The bell rings at the temple of the tall pagoda, but I do not see the monks of yore.
Sound is extinguished throughout the three thousand realms, noise vanishes up to the twelve levels [of heaven].
The grave of someone's wife lies in the abandoned ruins, boys tending sheep clamber among the scattered remains.
Awaiting the day it will return to splendour, in this transient world a [Duan] Zhixing will appear.

Duan Zhixing was a 12th-century king of the Dali Kingdom who was renowned for repairing Buddhist temples, and Wang Xun uses him to refer to his patron, Zhu Zhan 朱栴 (1378–1438; Prince Jing of Qing, the 16th son of the Hongwu Emperor), who was subsequently responsible for renovating Chengtian Temple. The renovation of the temple was completed by Zhu Zhan's grandson, Zhu Suikan 朱邃坎, in 1469.

On 3 January 1739, Yinchuan was hit by a large earthquake, and the pagoda was destroyed. In 1820 the present pagoda was built on the site of the original pagoda.

==Description==

The present pagoda is an eleven-storeyed, octagonal pagoda constructed of bricks, standing on a square platform 26 m across and 2.6 m high. The pagoda itself is approximately 64.5 m in height, and each side of the bottom storey is 5 m in width. The pagoda is hollow, with an entrance in the east wall, and wooden stairs lead up to the top storey, where there are windows facing in four directions.

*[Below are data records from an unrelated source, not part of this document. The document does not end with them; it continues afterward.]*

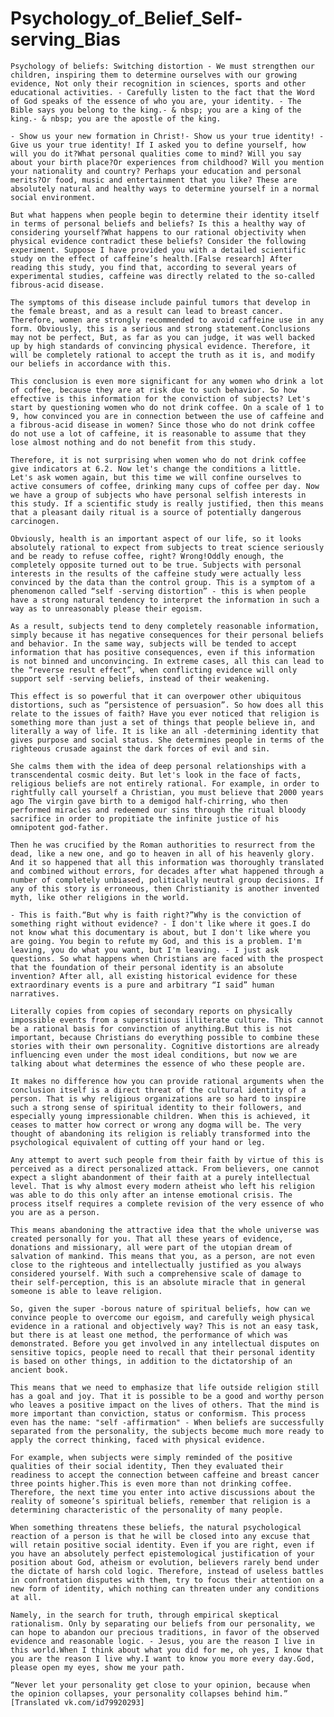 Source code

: <h1> Psychology_of_Belief_Self-serving_Bias </h1>

    Psychology of beliefs: Switching distortion - We must strengthen our children, inspiring them to determine ourselves with our growing evidence, Not only their recognition in sciences, sports and other educational activities. - Carefully listen to the fact that the Word of God speaks of the essence of who you are, your identity. - The Bible says you belong to the king.- & nbsp; you are a king of the king.- & nbsp; you are the apostle of the king. 

    - Show us your new formation in Christ!- Show us your true identity! - Give us your true identity! If I asked you to define yourself, how will you do it?What personal qualities come to mind? Will you say about your birth place?Or experiences from childhood? Will you mention your nationality and country? Perhaps your education and personal merits?Or food, music and entertainment that you like? These are absolutely natural and healthy ways to determine yourself in a normal social environment. 

    But what happens when people begin to determine their identity itself in terms of personal beliefs and beliefs? Is this a healthy way of considering yourself?What happens to our rational objectivity when physical evidence contradict these beliefs? Consider the following experiment. Suppose I have provided you with a detailed scientific study on the effect of caffeine’s health.[False research] After reading this study, you find that, according to several years of experimental studies, caffeine was directly related to the so-called fibrous-acid disease. 

    The symptoms of this disease include painful tumors that develop in the female breast, and as a result can lead to breast cancer. Therefore, women are strongly recommended to avoid caffeine use in any form. Obviously, this is a serious and strong statement.Conclusions may not be perfect, But, as far as you can judge, it was well backed up by high standards of convincing physical evidence. Therefore, it will be completely rational to accept the truth as it is, and modify our beliefs in accordance with this. 

    This conclusion is even more significant for any women who drink a lot of coffee, because they are at risk due to such behavior. So how effective is this information for the conviction of subjects? Let's start by questioning women who do not drink coffee. On a scale of 1 to 9, how convinced you are in connection between the use of caffeine and a fibrous-acid disease in women? Since those who do not drink coffee do not use a lot of caffeine, it is reasonable to assume that they lose almost nothing and do not benefit from this study. 

    Therefore, it is not surprising when women who do not drink coffee give indicators at 6.2. Now let's change the conditions a little. Let's ask women again, but this time we will confine ourselves to active consumers of coffee, drinking many cups of coffee per day. Now we have a group of subjects who have personal selfish interests in this study. If a scientific study is really justified, then this means that a pleasant daily ritual is a source of potentially dangerous carcinogen. 

    Obviously, health is an important aspect of our life, so it looks absolutely rational to expect from subjects to treat science seriously and be ready to refuse coffee, right? Wrong!Oddly enough, the completely opposite turned out to be true. Subjects with personal interests in the results of the caffeine study were actually less convinced by the data than the control group. This is a symptom of a phenomenon called “self -serving distortion” - this is when people have a strong natural tendency to interpret the information in such a way as to unreasonably please their egoism. 

    As a result, subjects tend to deny completely reasonable information, simply because it has negative consequences for their personal beliefs and behavior. In the same way, subjects will be tended to accept information that has positive consequences, even if this information is not binned and unconvincing. In extreme cases, all this can lead to the “reverse result effect”, when conflicting evidence will only support self -serving beliefs, instead of their weakening. 

    This effect is so powerful that it can overpower other ubiquitous distortions, such as “persistence of persuasion”. So how does all this relate to the issues of faith? Have you ever noticed that religion is something more than just a set of things that people believe in, and literally a way of life. It is like an all -determining identity that gives purpose and social status. She determines people in terms of the righteous crusade against the dark forces of evil and sin. 

    She calms them with the idea of deep personal relationships with a transcendental cosmic deity. But let's look in the face of facts, religious beliefs are not entirely rational. For example, in order to rightfully call yourself a Christian, you must believe that 2000 years ago The virgin gave birth to a demigod half-chirring, who then performed miracles and redeemed our sins through the ritual bloody sacrifice in order to propitiate the infinite justice of his omnipotent god-father. 

    Then he was crucified by the Roman authorities to resurrect from the dead, like a new one, and go to heaven in all of his heavenly glory. And it so happened that all this information was thoroughly translated and combined without errors, for decades after what happened through a number of completely unbiased, politically neutral group decisions. If any of this story is erroneous, then Christianity is another invented myth, like other religions in the world. 

    - This is faith.“But why is faith right?”Why is the conviction of something right without evidence? - I don't like where it goes.I do not know what this documentary is about, but I don't like where you are going. You begin to refute my God, and this is a problem. I'm leaving, you do what you want, but I'm leaving. - I just ask questions. So what happens when Christians are faced with the prospect that the foundation of their personal identity is an absolute invention? After all, all existing historical evidence for these extraordinary events is a pure and arbitrary “I said” human narratives. 

    Literally copies from copies of secondary reports on physically impossible events from a superstitious illiterate culture. This cannot be a rational basis for convinction of anything.But this is not important, because Christians do everything possible to combine these stories with their own personality. Cognitive distortions are already influencing even under the most ideal conditions, but now we are talking about what determines the essence of who these people are. 

    It makes no difference how you can provide rational arguments when the conclusion itself is a direct threat of the cultural identity of a person. That is why religious organizations are so hard to inspire such a strong sense of spiritual identity to their followers, and especially young impressionable children. When this is achieved, it ceases to matter how correct or wrong any dogma will be. The very thought of abandoning its religion is reliably transformed into the psychological equivalent of cutting off your hand or leg. 

    Any attempt to avert such people from their faith by virtue of this is perceived as a direct personalized attack. From believers, one cannot expect a slight abandonment of their faith at a purely intellectual level. That is why almost every modern atheist who left his religion was able to do this only after an intense emotional crisis. The process itself requires a complete revision of the very essence of who you are as a person. 

    This means abandoning the attractive idea that the whole universe was created personally for you. That all these years of evidence, donations and missionary, all were part of the utopian dream of salvation of mankind. This means that you, as a person, are not even close to the righteous and intellectually justified as you always considered yourself. With such a comprehensive scale of damage to their self-perception, this is an absolute miracle that in general someone is able to leave religion. 

    So, given the super -borous nature of spiritual beliefs, how can we convince people to overcome our egoism, and carefully weigh physical evidence in a rational and objectively way? This is not an easy task, but there is at least one method, the performance of which was demonstrated. Before you get involved in any intellectual disputes on sensitive topics, people need to recall that their personal identity is based on other things, in addition to the dictatorship of an ancient book. 

    This means that we need to emphasize that life outside religion still has a goal and joy. That it is possible to be a good and worthy person who leaves a positive impact on the lives of others. That the mind is more important than conviction, status or conformism. This process even has the name: "self -affirmation" - When beliefs are successfully separated from the personality, the subjects become much more ready to apply the correct thinking, faced with physical evidence. 

    For example, when subjects were simply reminded of the positive qualities of their social identity, Then they evaluated their readiness to accept the connection between caffeine and breast cancer three points higher.This is even more than not drinking coffee. Therefore, the next time you enter into active discussions about the reality of someone’s spiritual beliefs, remember that religion is a determining characteristic of the personality of many people. 

    When something threatens these beliefs, the natural psychological reaction of a person is that he will be closed into any excuse that will retain positive social identity. Even if you are right, even if you have an absolutely perfect epistemological justification of your position about God, atheism or evolution, believers rarely bend under the dictate of harsh cold logic. Therefore, instead of useless battles in confrontation disputes with them, try to focus their attention on a new form of identity, which nothing can threaten under any conditions at all. 

    Namely, in the search for truth, through empirical skeptical rationalism. Only by separating our beliefs from our personality, we can hope to abandon our precious traditions, in favor of the observed evidence and reasonable logic. - Jesus, you are the reason I live in this world.When I think about what you did for me, oh yes, I know that you are the reason I live why.I want to know you more every day.God, please open my eyes, show me your path. 

    “Never let your personality get close to your opinion, because when the opinion collapses, your personality collapses behind him.” [Translated vk.com/id79920293]  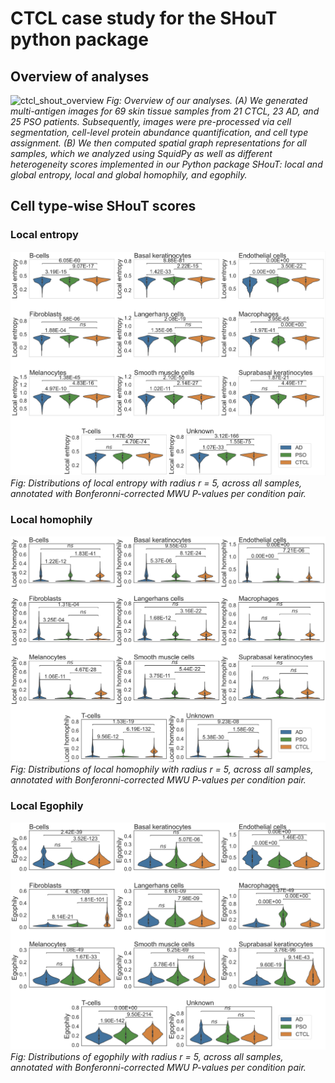 # CTCL case study for the SHouT python package

## Overview of analyses

![ctcl_shout_overview](/readme_images/fig0_summary.jpeg)
*Fig: Overview of our analyses. (A) We generated multi-antigen images for 69 skin tissue samples from 21 CTCL, 23 AD, and 25 PSO patients. Subsequently, images were pre-processed via cell segmentation, cell-level protein abundance quantification, and cell type assignment. (B) We then computed spatial graph representations for all samples, which we analyzed using SquidPy as well as different heterogeneity scores implemented in our Python package SHouT: local and global entropy, local and global homophily, and egophily.*


## Cell type-wise SHouT scores

### Local entropy

![local_entropy_r=5](/readme_images/local_entropy_r_5.png)
*Fig: Distributions of local entropy with radius r = 5, across all samples, annotated with Bonferonni-corrected MWU P-values per condition pair.*


### Local homophily

![local_homophily_r=5](/readme_images/local_homophily_r_5.png)
*Fig: Distributions of local homophily with radius r = 5, across all samples, annotated with Bonferonni-corrected MWU P-values per condition pair.*


### Local Egophily

![egophily_r=5](/readme_images/egophily_r_5.png)
*Fig: Distributions of egophily with radius r = 5, across all samples, annotated with Bonferonni-corrected MWU P-values per condition pair.*
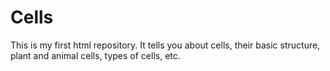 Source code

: # Cells
This is my first html repository. It tells you about cells, their basic structure, plant and animal cells, types of cells, etc.
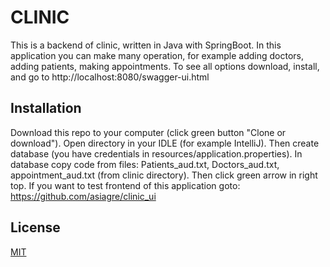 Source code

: # CLINIC

This is a backend of clinic, written in Java with SpringBoot. In this application
you can make many operation, for example adding doctors, adding patients, 
making appointments. To see all options download, install, and go to 
http://localhost:8080/swagger-ui.html 

## Installation

Download this repo to your computer (click green button "Clone or download"). Open 
directory in your IDLE (for example IntelliJ). Then create database (you have 
credentials in resources/application.properties). In database copy code from files: 
Patients_aud.txt, Doctors_aud.txt, appointment_aud.txt (from clinic directory).
Then click green arrow in right top.
If you want to test frontend of this application goto:
https://github.com/asiagre/clinic_ui

## License
[MIT](https://choosealicense.com/licenses/mit/)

No depictions of the original Western Xia pagoda survive, but it is thought that the current pagoda copies the shape and style of the original Western Xia pagoda. A Ming dynasty source states the pagoda at that time had thirteen storeys, but that may be counting the roof and the finial.

In 2006 the pagoda was listed as a Major Historical and Cultural Site Protected at the National Level.